Web archaeology

Sun Nov 08 2009 23:38:50 GMT+0000 (Greenwich Mean Time)

If you ask me if there is anything that fascinates me as much as computers do, it definitely is Archaeology. Being able to go somewhere, dig up a few layers of soil and then elaborate a list of facts about the habits of whoever used to inhabit that place seems to me almost magical. If you add both topics together, it simply becomes mind-boggling, specially taking into account the fragility of computer data -- a mischievous magnet placed in the wrong place and data is not what you expected it to be anymore.

So the concept of preserving electronic data forever, or at least for quite a long time --say, a century--, is something that has always interested me. How do we make sure that whichever string of 0's and 1's we write down today are still available in one hundred years time, if we can barely cope with keeping backup copies of our important data?

Replicate, replicate, replicate...

It seems the best solution is replication.
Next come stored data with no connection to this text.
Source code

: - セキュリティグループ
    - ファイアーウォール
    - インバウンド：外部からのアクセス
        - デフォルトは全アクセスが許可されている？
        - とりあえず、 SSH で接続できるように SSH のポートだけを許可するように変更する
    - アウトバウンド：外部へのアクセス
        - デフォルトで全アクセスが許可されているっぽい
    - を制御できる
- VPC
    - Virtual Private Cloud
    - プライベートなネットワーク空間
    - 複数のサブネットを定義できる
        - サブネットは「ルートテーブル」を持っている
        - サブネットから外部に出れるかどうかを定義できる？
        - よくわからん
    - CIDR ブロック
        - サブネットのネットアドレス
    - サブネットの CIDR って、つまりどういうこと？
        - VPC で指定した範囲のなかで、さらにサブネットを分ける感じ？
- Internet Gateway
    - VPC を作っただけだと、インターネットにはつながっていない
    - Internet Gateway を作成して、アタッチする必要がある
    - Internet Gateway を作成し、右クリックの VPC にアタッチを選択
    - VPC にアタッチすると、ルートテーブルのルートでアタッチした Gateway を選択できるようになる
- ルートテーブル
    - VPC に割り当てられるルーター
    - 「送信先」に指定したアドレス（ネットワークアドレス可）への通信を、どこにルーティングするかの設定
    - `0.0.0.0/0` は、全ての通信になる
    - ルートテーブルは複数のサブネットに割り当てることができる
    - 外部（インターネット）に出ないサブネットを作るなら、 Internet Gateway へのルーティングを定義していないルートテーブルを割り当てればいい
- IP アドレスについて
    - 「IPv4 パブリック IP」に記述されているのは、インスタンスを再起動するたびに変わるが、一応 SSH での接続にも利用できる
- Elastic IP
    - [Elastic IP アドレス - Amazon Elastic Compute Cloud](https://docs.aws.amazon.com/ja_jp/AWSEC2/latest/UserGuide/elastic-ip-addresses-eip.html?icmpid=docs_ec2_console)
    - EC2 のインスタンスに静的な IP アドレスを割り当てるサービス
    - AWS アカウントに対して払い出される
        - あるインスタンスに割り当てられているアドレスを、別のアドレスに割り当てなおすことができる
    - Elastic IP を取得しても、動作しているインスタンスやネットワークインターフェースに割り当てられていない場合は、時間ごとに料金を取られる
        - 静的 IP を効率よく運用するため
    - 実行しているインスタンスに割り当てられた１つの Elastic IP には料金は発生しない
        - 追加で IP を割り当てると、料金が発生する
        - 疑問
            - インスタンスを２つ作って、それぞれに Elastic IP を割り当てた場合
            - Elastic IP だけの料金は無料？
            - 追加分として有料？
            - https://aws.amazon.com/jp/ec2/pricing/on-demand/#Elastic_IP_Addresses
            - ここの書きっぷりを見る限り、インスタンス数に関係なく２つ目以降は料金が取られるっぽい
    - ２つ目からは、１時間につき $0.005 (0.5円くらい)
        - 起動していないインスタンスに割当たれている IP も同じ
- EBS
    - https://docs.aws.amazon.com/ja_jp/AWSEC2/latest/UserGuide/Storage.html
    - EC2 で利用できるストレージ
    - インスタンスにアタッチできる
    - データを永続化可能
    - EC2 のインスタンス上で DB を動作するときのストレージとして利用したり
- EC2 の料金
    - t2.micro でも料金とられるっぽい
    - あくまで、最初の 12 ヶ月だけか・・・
Since digital media is so fragile, we prevent potential losses by duplicating data once and once and once again, and yet a couple more times, just in case. I find it awesome that I still can play old cassette tapes and vinyls from when I was a child, and they pretty much sound the same than then. They do look old and noisy, but it's not because they have degraded. It's because they are old (musically and visually speaking) and nowadays we are used to the pristine audio quality of digital media: high quality streamed audio files (i.e. OGG, MP3 at 320Kb, even FLAC's, 32 bit WAV's, you name it). In the visual department, H264, Blu-rays and company. Even DVD's look clumsily blurry if you play them side by side with Blu-ray content.
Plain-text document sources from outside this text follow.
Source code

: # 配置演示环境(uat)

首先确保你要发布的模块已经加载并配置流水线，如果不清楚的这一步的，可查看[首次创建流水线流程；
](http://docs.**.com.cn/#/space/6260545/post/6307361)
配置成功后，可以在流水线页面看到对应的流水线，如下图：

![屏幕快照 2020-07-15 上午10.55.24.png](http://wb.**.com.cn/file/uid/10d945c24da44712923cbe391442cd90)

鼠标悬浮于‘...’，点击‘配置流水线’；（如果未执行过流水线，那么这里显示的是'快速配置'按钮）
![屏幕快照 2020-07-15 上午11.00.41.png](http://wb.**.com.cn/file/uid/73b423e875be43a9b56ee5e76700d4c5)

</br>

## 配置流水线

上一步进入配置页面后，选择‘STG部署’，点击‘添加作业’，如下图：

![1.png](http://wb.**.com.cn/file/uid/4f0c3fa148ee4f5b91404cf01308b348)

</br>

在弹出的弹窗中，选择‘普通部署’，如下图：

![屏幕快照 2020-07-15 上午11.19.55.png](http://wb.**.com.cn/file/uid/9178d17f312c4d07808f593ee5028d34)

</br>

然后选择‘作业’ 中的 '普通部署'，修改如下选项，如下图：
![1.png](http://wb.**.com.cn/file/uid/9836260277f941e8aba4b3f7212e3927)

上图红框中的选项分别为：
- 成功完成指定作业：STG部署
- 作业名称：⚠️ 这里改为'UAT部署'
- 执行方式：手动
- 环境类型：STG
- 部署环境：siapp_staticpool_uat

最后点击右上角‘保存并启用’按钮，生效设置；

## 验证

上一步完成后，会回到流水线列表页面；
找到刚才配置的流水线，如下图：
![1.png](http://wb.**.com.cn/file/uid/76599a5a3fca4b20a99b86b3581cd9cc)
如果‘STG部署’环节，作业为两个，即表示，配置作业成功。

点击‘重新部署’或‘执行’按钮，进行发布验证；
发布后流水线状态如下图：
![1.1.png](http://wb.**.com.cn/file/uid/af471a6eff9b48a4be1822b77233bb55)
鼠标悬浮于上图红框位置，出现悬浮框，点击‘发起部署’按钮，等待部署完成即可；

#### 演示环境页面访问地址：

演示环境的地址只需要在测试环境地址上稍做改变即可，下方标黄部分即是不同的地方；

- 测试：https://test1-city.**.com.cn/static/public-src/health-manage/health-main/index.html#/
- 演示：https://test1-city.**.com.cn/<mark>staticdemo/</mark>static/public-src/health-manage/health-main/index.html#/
Now go try to read any CD that you recorded five or six years ago. I'll have to congratulate you if you are successful, because I find it quite a hard task. Last time I checked, pretty much every data CD from six years ago had one or more reading errors, even when they were a good brand, like LG, SONY, etc, not unbranded CDs. The digital generation is a utter, total failure at preserving its memories.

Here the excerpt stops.